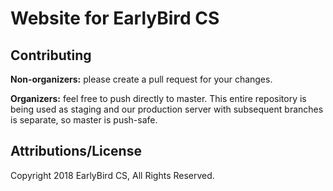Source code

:# Website for EarlyBird CS

## Contributing

**Non-organizers:** please create a pull request for your changes.

**Organizers:** feel free to push directly to master. This entire repository is being used as staging and our production server with subsequent branches is separate, so master is push-safe.

## Attributions/License

Copyright 2018 EarlyBird CS, All Rights Reserved.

#### WHAT THE EXERCISE ASKS:
With the line containing "master is push-safe." as the first, output each line through the final line of the entries above, exactly.

#### RESULT OF THE TASK:
**Organizers:** feel free to push directly to master. This entire repository is being used as staging and our production server with subsequent branches is separate, so master is push-safe.

## Attributions/License

Copyright 2018 EarlyBird CS, All Rights Reserved.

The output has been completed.